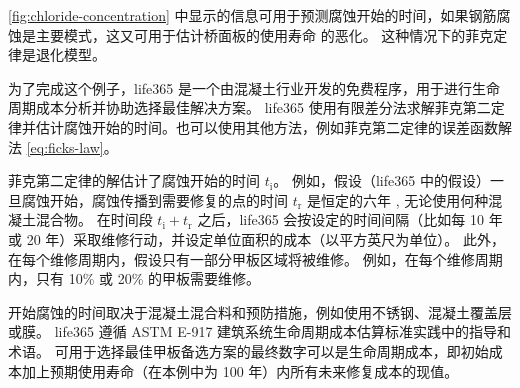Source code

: \cref{fig:chloride-concentration} 中显示的信息可用于预测腐蚀开始的时间，如果钢筋腐蚀是主要模式，这又可用于估计桥面板的使用寿命 的恶化。 这种情况下的菲克定律是退化模型。

为了完成这个例子，\gls{life365} 是一个由混凝土行业开发的免费程序，用于进行生命周期成本分析并协助选择最佳解决方案。 \gls{life365} 使用有限差分法求解菲克第二定律并估计腐蚀开始的时间。也可以使用其他方法，例如菲克第二定律的误差函数解法 \cref{eq:ficks-law}。

菲克第二定律的解估计了腐蚀开始的时间 $t_\text{i}$。 例如，假设（\gls{life365} 中的假设）一旦腐蚀开始，腐蚀传播到需要修复的点的时间 $t_\text{r}$ 是恒定的六年 , 无论使用何种混凝土混合物。 在时间段 $t_\text{i} + t_\text{r}$ 之后，\gls{life365} 会按设定的时间间隔（比如每 10 年或 20 年）采取维修行动，并设定单位面积的成本（以平方英尺为单位）。 此外，在每个维修周期内，假设只有一部分甲板区域将被维修。 例如，在每个维修周期内，只有 10\% 或 20\% 的甲板需要维修。

开始腐蚀的时间取决于混凝土混合料和预防措施，例如使用不锈钢、混凝土覆盖层或膜。 \gls{life365} 遵循 ASTM E-917 建筑系统生命周期成本估算标准实践中的指导和术语。 可用于选择最佳甲板备选方案的最终数字可以是生命周期成本，即初始成本加上预期使用寿命（在本例中为 100 年）内所有未来修复成本的现值。

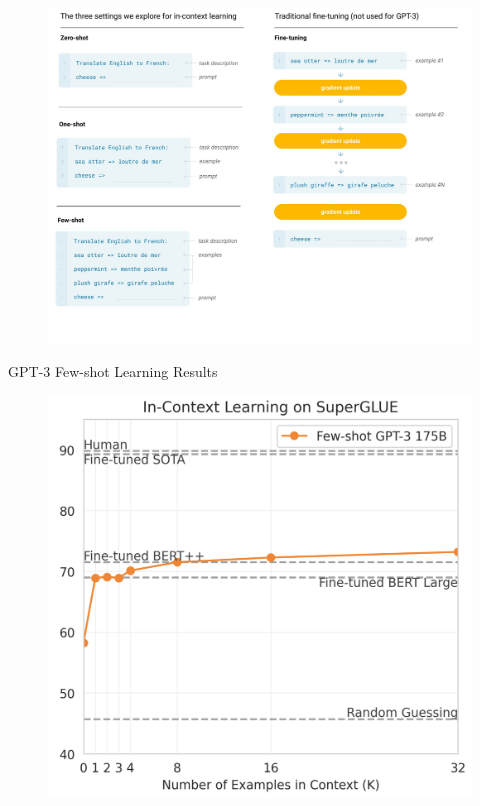  \begin{figure}[h]
        	\includegraphics[scale = 0.18]{pics/zeroonefew.png}
        \end{figure}  



GPT-3 Few-shot Learning Results
 \begin{figure}[h]
        	\includegraphics[scale = 0.15]{pics/fewshotresults.png}
        \end{figure}




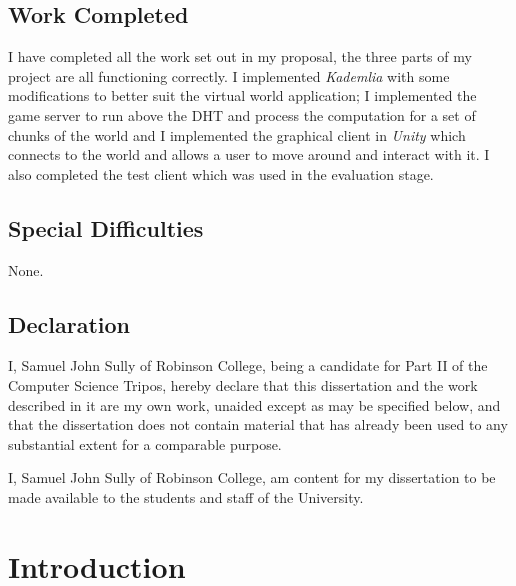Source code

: \documentclass[10pt,twoside,notitlepage,a4paper]{report}
\newcommand{\unity}{\emph{Unity}}
\newcommand{\kademlia}{\emph{Kademlia}}
\begin{document}
	\section*{Work Completed}
	I have completed all the work set out in my proposal, the three parts of my project are all functioning correctly. I implemented \kademlia{} with some modifications to better suit the virtual world application; I implemented the game server to run above the DHT and process the computation for a set of chunks of the world and I implemented the graphical client in \unity{} which connects to the world and allows a user to move around and interact with it. I also completed the test client which was used in the evaluation stage.
	
	\section*{Special Difficulties}
	None.
	
	\newpage
	\section*{Declaration}
	
	I, Samuel John Sully of Robinson College, being a candidate for Part II of the Computer
	Science Tripos, hereby declare that this dissertation and the work described in it are
	my own work, unaided except as may be specified below, and that the dissertation does
	not contain material that has already been used to any substantial extent for a comparable
	purpose.
	
	\bigskip
	
	\noindent I, Samuel John Sully of Robinson College, am content for my dissertation to be made available to the students and staff of the University.
	
	\cleardoublepage
	
	\tableofcontents
	
	\listoffigures
	
	\listoftables
	
	\listofalgorithms
	
	\newpage

	\cleardoublepage
	
	\setcounter{page}{1}
	\pagestyle{headings}
	\chapter{Introduction}
	
\end{document}
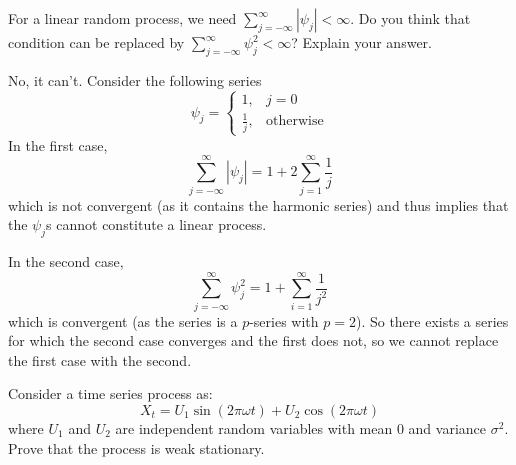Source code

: \documentclass[10pt,a4paper]{exam}
\begin{document}
\begin{questions}
\question For a linear random process, we need $\sum_{j=-\infty}^\infty |\psi_j| < \infty$. Do you think that condition can be replaced by $\sum_{j=-\infty}^\infty \psi_j^2 < \infty$? Explain your answer.

\begin{solution}
No, it can't. Consider the following series
$$\psi_j = \begin{cases}
1, & j = 0\\
\frac{1}{j}, &\text{otherwise}
\end{cases}$$
In the first case,
$$\sum_{j=-\infty}^\infty |\psi_j|= 1 + 2\sum_{j = 1}^\infty \frac{1}{j}$$
which is not convergent (as it contains the harmonic series) and thus implies that the $\psi_j$s cannot constitute a linear process.

In the second case,
$$\sum_{j=-\infty}^\infty \psi_j^2 = 1 + \sum_{i=1}^\infty \frac{1}{j^2}$$
which is convergent (as the series is a $p$-series with $p = 2$). So there exists a series for which the second case converges and the first does not, so we cannot replace the first case with the second.
\end{solution}
\pagebreak
\question Consider a time series process as:
$$X_t = U_1\sin(2\pi\omega t) + U_2 \cos (2\pi \omega t)$$
where $U_1$ and $U_2$ are independent random variables with mean 0 and variance $\sigma^2$. Prove that the process is weak stationary.


\end{questions}
\end{document}
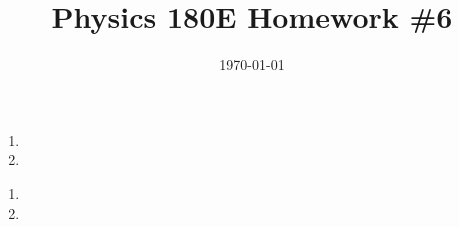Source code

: \documentclass{article}
\date{\today}
\title{Physics 180E Homework \#6}
\begin{document}
\maketitle

\begin{prob}
\end{prob}
\begin{enumerate}[label=(\alph*)]
    \item
    \item
\end{enumerate}


\bigskip
\par
\begin{prob}
\end{prob}
\begin{enumerate}[label=(\alph*)]
    \item
    \item
\end{enumerate}



\end{document}
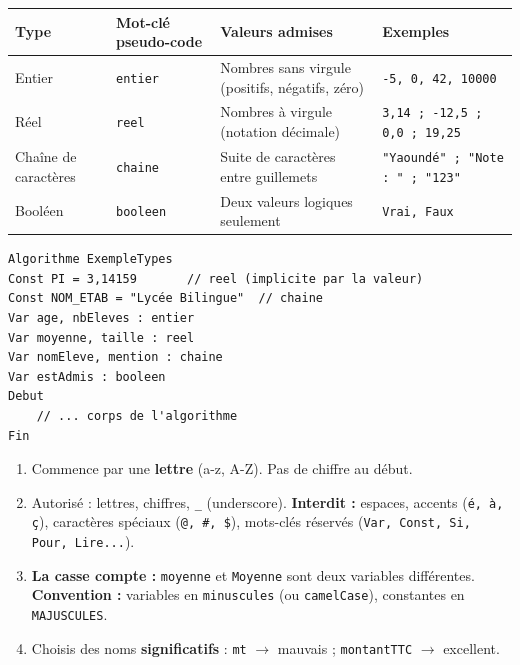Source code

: \documentclass[11pt]{article}
\begin{document}
\begin{propriete}
\begin{center}
\begin{tabularx}{\linewidth}{|l|X|X|X|}
\hline
\rowcolor{popblueL} \textbf{Type} & \textbf{Mot-clé pseudo-code} & \textbf{Valeurs admises} & \textbf{Exemples} \\
\hline
Entier & \texttt{entier} & Nombres sans virgule (positifs, négatifs, zéro) & \texttt{-5, 0, 42, 10000} \\
\hline
Réel & \texttt{reel} & Nombres à virgule (notation décimale) & \texttt{3,14 ; -12,5 ; 0,0 ; 19,25} \\
\hline
Chaîne de caractères & \texttt{chaine} & Suite de caractères entre guillemets & \texttt{"Yaoundé" ; "Note : " ; "123"} \\
\hline
Booléen & \texttt{booleen} & Deux valeurs logiques seulement & \texttt{Vrai, Faux} \\
\hline
\end{tabularx}
\end{center}
\end{propriete}

\begin{exemplebox}
\begin{lstlisting}
Algorithme ExempleTypes
Const PI = 3,14159       // reel (implicite par la valeur)
Const NOM_ETAB = "Lycée Bilingue"  // chaine
Var age, nbEleves : entier
Var moyenne, taille : reel
Var nomEleve, mention : chaine
Var estAdmis : booleen
Debut
    // ... corps de l'algorithme
Fin
\end{lstlisting}
\end{exemplebox}

\begin{attention}
\begin{enumerate}
\item Commence par une \textbf{lettre} (a-z, A-Z). Pas de chiffre au début.
\item Autorisé : lettres, chiffres, \texttt{\_} (underscore). \textbf{Interdit :} espaces, accents (\texttt{é, à, ç}), caractères spéciaux (\texttt{@, \#, \$}), mots-clés réservés (\texttt{Var, Const, Si, Pour, Lire...}).
\item \textbf{La casse compte :} \texttt{moyenne} et \texttt{Moyenne} sont deux variables différentes. \textbf{Convention :} variables en \texttt{minuscules} (ou \texttt{camelCase}), constantes en \texttt{MAJUSCULES}.
\item Choisis des noms \textbf{significatifs} : \texttt{mt} $\rightarrow$ mauvais ; \texttt{montantTTC} $\rightarrow$ excellent.
\end{enumerate}
\end{attention}
\end{document}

------------------------------------------------------------

• **ASSIGNMENT**:
Every entry above needs to be retyped exactly; drop the pictures.

• **RESPONSE FOR THIS EXERCISE**:
Source code

: \cref{fig:chloride-concentration} 中显示的信息可用于预测腐蚀开始的时间，如果钢筋腐蚀是主要模式，这又可用于估计桥面板的使用寿命 的恶化。 这种情况下的菲克定律是退化模型。

为了完成这个例子，\gls{life365} 是一个由混凝土行业开发的免费程序，用于进行生命周期成本分析并协助选择最佳解决方案。 \gls{life365} 使用有限差分法求解菲克第二定律并估计腐蚀开始的时间。也可以使用其他方法，例如菲克第二定律的误差函数解法 \cref{eq:ficks-law}。

菲克第二定律的解估计了腐蚀开始的时间 $t_\text{i}$。 例如，假设（\gls{life365} 中的假设）一旦腐蚀开始，腐蚀传播到需要修复的点的时间 $t_\text{r}$ 是恒定的六年 , 无论使用何种混凝土混合物。 在时间段 $t_\text{i} + t_\text{r}$ 之后，\gls{life365} 会按设定的时间间隔（比如每 10 年或 20 年）采取维修行动，并设定单位面积的成本（以平方英尺为单位）。 此外，在每个维修周期内，假设只有一部分甲板区域将被维修。 例如，在每个维修周期内，只有 10\% 或 20\% 的甲板需要维修。

开始腐蚀的时间取决于混凝土混合料和预防措施，例如使用不锈钢、混凝土覆盖层或膜。 \gls{life365} 遵循 ASTM E-917 建筑系统生命周期成本估算标准实践中的指导和术语。 可用于选择最佳甲板备选方案的最终数字可以是生命周期成本，即初始成本加上预期使用寿命（在本例中为 100 年）内所有未来修复成本的现值。

  \begin{figure}[h]
        	\includegraphics[scale = 0.18]{pics/zeroonefew.png}
        \end{figure}  



GPT-3 Few-shot Learning Results
 \begin{figure}[h]
        	\includegraphics[scale = 0.15]{pics/fewshotresults.png}
        \end{figure}




Source code

: \documentclass[10pt,twoside,notitlepage,a4paper]{report}
\newcommand{\unity}{\emph{Unity}}
\newcommand{\kademlia}{\emph{Kademlia}}
\begin{document}
	\section*{Work Completed}
	I have completed all the work set out in my proposal, the three parts of my project are all functioning correctly. I implemented \kademlia{} with some modifications to better suit the virtual world application; I implemented the game server to run above the DHT and process the computation for a set of chunks of the world and I implemented the graphical client in \unity{} which connects to the world and allows a user to move around and interact with it. I also completed the test client which was used in the evaluation stage.
	
	\section*{Special Difficulties}
	None.
	
	\newpage
	\section*{Declaration}
	
	I, Samuel John Sully of Robinson College, being a candidate for Part II of the Computer
	Science Tripos, hereby declare that this dissertation and the work described in it are
	my own work, unaided except as may be specified below, and that the dissertation does
	not contain material that has already been used to any substantial extent for a comparable
	purpose.
	
	\bigskip
	
	\noindent I, Samuel John Sully of Robinson College, am content for my dissertation to be made available to the students and staff of the University.
	
	\cleardoublepage
	
	\tableofcontents
	
	\listoffigures
	
	\listoftables
	
	\listofalgorithms
	
	\newpage

	\cleardoublepage
	
	\setcounter{page}{1}
	\pagestyle{headings}
	\chapter{Introduction}
	
\end{document}
Source code

: \documentclass[10pt,a4paper]{exam}
\begin{document}
\begin{questions}
\question For a linear random process, we need $\sum_{j=-\infty}^\infty |\psi_j| < \infty$. Do you think that condition can be replaced by $\sum_{j=-\infty}^\infty \psi_j^2 < \infty$? Explain your answer.

\begin{solution}
No, it can't. Consider the following series
$$\psi_j = \begin{cases}
1, & j = 0\\
\frac{1}{j}, &\text{otherwise}
\end{cases}$$
In the first case,
$$\sum_{j=-\infty}^\infty |\psi_j|= 1 + 2\sum_{j = 1}^\infty \frac{1}{j}$$
which is not convergent (as it contains the harmonic series) and thus implies that the $\psi_j$s cannot constitute a linear process.

In the second case,
$$\sum_{j=-\infty}^\infty \psi_j^2 = 1 + \sum_{i=1}^\infty \frac{1}{j^2}$$
which is convergent (as the series is a $p$-series with $p = 2$). So there exists a series for which the second case converges and the first does not, so we cannot replace the first case with the second.
\end{solution}
\pagebreak
\question Consider a time series process as:
$$X_t = U_1\sin(2\pi\omega t) + U_2 \cos (2\pi \omega t)$$
where $U_1$ and $U_2$ are independent random variables with mean 0 and variance $\sigma^2$. Prove that the process is weak stationary.


\end{questions}
\end{document}
Source code

: \documentclass{article}
\date{\today}
\title{Physics 180E Homework \#6}
\begin{document}
\maketitle

\begin{prob}
\end{prob}
\begin{enumerate}[label=(\alph*)]
    \item
    \item
\end{enumerate}


\bigskip
\par
\begin{prob}
\end{prob}
\begin{enumerate}[label=(\alph*)]
    \item
    \item
\end{enumerate}



\end{document}
Source code

: \documentclass[11pt]{article}
\begin{document}
\begin{propriete}
\begin{center}
\begin{tabularx}{\linewidth}{|l|X|X|X|}
\hline
\rowcolor{popblueL} \textbf{Type} & \textbf{Mot-clé pseudo-code} & \textbf{Valeurs admises} & \textbf{Exemples} \\
\hline
Entier & \texttt{entier} & Nombres sans virgule (positifs, négatifs, zéro) & \texttt{-5, 0, 42, 10000} \\
\hline
Réel & \texttt{reel} & Nombres à virgule (notation décimale) & \texttt{3,14 ; -12,5 ; 0,0 ; 19,25} \\
\hline
Chaîne de caractères & \texttt{chaine} & Suite de caractères entre guillemets & \texttt{"Yaoundé" ; "Note : " ; "123"} \\
\hline
Booléen & \texttt{booleen} & Deux valeurs logiques seulement & \texttt{Vrai, Faux} \\
\hline
\end{tabularx}
\end{center}
\end{propriete}

\begin{exemplebox}
\begin{lstlisting}
Algorithme ExempleTypes
Const PI = 3,14159       // reel (implicite par la valeur)
Const NOM_ETAB = "Lycée Bilingue"  // chaine
Var age, nbEleves : entier
Var moyenne, taille : reel
Var nomEleve, mention : chaine
Var estAdmis : booleen
Debut
    // ... corps de l'algorithme
Fin
\end{lstlisting}
\end{exemplebox}

\begin{attention}
\begin{enumerate}
\item Commence par une \textbf{lettre} (a-z, A-Z). Pas de chiffre au début.
\item Autorisé : lettres, chiffres, \texttt{\_} (underscore). \textbf{Interdit :} espaces, accents (\texttt{é, à, ç}), caractères spéciaux (\texttt{@, \#, \$}), mots-clés réservés (\texttt{Var, Const, Si, Pour, Lire...}).
\item \textbf{La casse compte :} \texttt{moyenne} et \texttt{Moyenne} sont deux variables différentes. \textbf{Convention :} variables en \texttt{minuscules} (ou \texttt{camelCase}), constantes en \texttt{MAJUSCULES}.
\item Choisis des noms \textbf{significatifs} : \texttt{mt} $\rightarrow$ mauvais ; \texttt{montantTTC} $\rightarrow$ excellent.
\end{enumerate}
\end{attention}
\end{document}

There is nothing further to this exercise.